(MATERIAL PROVIDED)
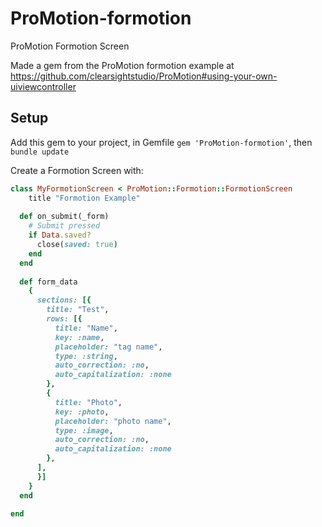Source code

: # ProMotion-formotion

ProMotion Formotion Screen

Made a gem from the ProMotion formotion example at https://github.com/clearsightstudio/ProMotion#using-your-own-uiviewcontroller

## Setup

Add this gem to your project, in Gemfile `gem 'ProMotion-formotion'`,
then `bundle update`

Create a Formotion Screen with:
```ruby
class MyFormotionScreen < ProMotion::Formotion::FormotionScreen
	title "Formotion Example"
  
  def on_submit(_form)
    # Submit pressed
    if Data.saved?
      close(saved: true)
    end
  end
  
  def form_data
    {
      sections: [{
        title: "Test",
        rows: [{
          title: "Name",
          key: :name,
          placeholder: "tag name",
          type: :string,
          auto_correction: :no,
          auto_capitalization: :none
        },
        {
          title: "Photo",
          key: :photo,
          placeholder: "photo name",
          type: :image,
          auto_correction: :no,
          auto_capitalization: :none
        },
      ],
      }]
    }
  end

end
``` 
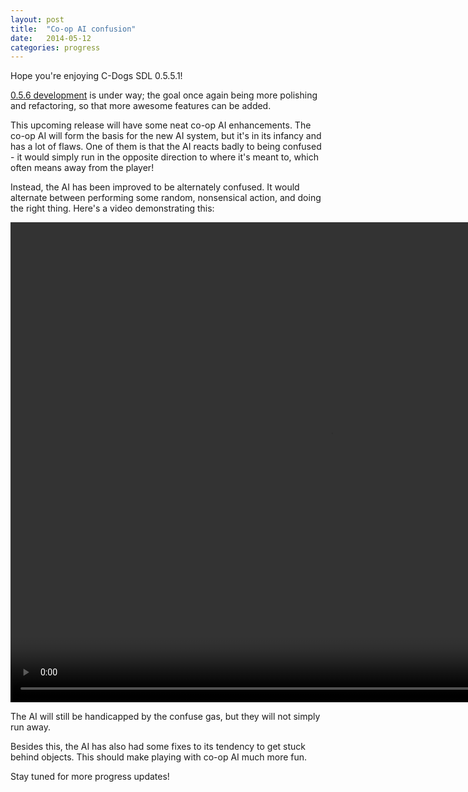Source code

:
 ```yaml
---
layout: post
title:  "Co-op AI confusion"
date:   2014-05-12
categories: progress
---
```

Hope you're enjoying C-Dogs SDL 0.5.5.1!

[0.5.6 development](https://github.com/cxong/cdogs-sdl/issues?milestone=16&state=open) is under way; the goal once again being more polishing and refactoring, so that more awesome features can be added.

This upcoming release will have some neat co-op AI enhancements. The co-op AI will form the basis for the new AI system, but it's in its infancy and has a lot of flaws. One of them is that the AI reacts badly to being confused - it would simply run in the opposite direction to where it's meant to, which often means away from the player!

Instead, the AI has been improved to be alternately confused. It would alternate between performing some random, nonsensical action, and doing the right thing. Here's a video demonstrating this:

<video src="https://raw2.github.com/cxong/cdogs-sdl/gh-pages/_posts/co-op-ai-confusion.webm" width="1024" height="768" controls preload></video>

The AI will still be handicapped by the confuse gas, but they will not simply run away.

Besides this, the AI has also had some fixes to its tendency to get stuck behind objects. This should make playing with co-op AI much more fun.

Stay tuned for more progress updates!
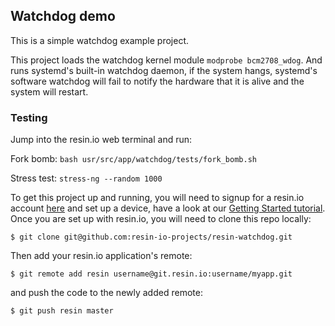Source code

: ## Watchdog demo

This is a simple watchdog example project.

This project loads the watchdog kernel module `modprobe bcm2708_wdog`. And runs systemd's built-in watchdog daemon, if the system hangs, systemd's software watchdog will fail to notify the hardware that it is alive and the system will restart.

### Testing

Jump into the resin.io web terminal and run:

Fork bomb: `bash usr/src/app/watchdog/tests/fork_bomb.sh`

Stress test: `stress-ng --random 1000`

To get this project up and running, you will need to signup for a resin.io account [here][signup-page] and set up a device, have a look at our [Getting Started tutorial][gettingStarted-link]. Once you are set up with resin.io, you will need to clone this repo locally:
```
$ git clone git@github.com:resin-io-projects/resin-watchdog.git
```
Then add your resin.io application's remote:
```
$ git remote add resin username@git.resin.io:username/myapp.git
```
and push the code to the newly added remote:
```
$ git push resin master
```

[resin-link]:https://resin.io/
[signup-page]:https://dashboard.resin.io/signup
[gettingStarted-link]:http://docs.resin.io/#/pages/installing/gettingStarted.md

(WHAT YOU SHOULD DO)
Reproduce every record above exactly as given, excluding pictures from the result.

(OUTPUT)
Source code

: # ProMotion-formotion

ProMotion Formotion Screen

Made a gem from the ProMotion formotion example at https://github.com/clearsightstudio/ProMotion#using-your-own-uiviewcontroller

## Setup

Add this gem to your project, in Gemfile `gem 'ProMotion-formotion'`,
then `bundle update`

Create a Formotion Screen with:
```ruby
class MyFormotionScreen < ProMotion::Formotion::FormotionScreen
	title "Formotion Example"
  
  def on_submit(_form)
    # Submit pressed
    if Data.saved?
      close(saved: true)
    end
  end
  
  def form_data
    {
      sections: [{
        title: "Test",
        rows: [{
          title: "Name",
          key: :name,
          placeholder: "tag name",
          type: :string,
          auto_correction: :no,
          auto_capitalization: :none
        },
        {
          title: "Photo",
          key: :photo,
          placeholder: "photo name",
          type: :image,
          auto_correction: :no,
          auto_capitalization: :none
        },
      ],
      }]
    }
  end

end
``` 
Source code

:
 ```yaml
---
layout: post
title:  "Co-op AI confusion"
date:   2014-05-12
categories: progress
---
```

Hope you're enjoying C-Dogs SDL 0.5.5.1!

[0.5.6 development](https://github.com/cxong/cdogs-sdl/issues?milestone=16&state=open) is under way; the goal once again being more polishing and refactoring, so that more awesome features can be added.

This upcoming release will have some neat co-op AI enhancements. The co-op AI will form the basis for the new AI system, but it's in its infancy and has a lot of flaws. One of them is that the AI reacts badly to being confused - it would simply run in the opposite direction to where it's meant to, which often means away from the player!

Instead, the AI has been improved to be alternately confused. It would alternate between performing some random, nonsensical action, and doing the right thing. Here's a video demonstrating this:

<video src="https://raw2.github.com/cxong/cdogs-sdl/gh-pages/_posts/co-op-ai-confusion.webm" width="1024" height="768" controls preload></video>

The AI will still be handicapped by the confuse gas, but they will not simply run away.

Besides this, the AI has also had some fixes to its tendency to get stuck behind objects. This should make playing with co-op AI much more fun.

Stay tuned for more progress updates!
Source code

: ## Watchdog demo

This is a simple watchdog example project.

This project loads the watchdog kernel module `modprobe bcm2708_wdog`. And runs systemd's built-in watchdog daemon, if the system hangs, systemd's software watchdog will fail to notify the hardware that it is alive and the system will restart.

### Testing

Jump into the resin.io web terminal and run:

Fork bomb: `bash usr/src/app/watchdog/tests/fork_bomb.sh`

Stress test: `stress-ng --random 1000`

To get this project up and running, you will need to signup for a resin.io account [here][signup-page] and set up a device, have a look at our [Getting Started tutorial][gettingStarted-link]. Once you are set up with resin.io, you will need to clone this repo locally:
```
$ git clone git@github.com:resin-io-projects/resin-watchdog.git
```
Then add your resin.io application's remote:
```
$ git remote add resin username@git.resin.io:username/myapp.git
```
and push the code to the newly added remote:
```
$ git push resin master
```

[resin-link]:https://resin.io/
[signup-page]:https://dashboard.resin.io/signup
[gettingStarted-link]:http://docs.resin.io/#/pages/installing/gettingStarted.md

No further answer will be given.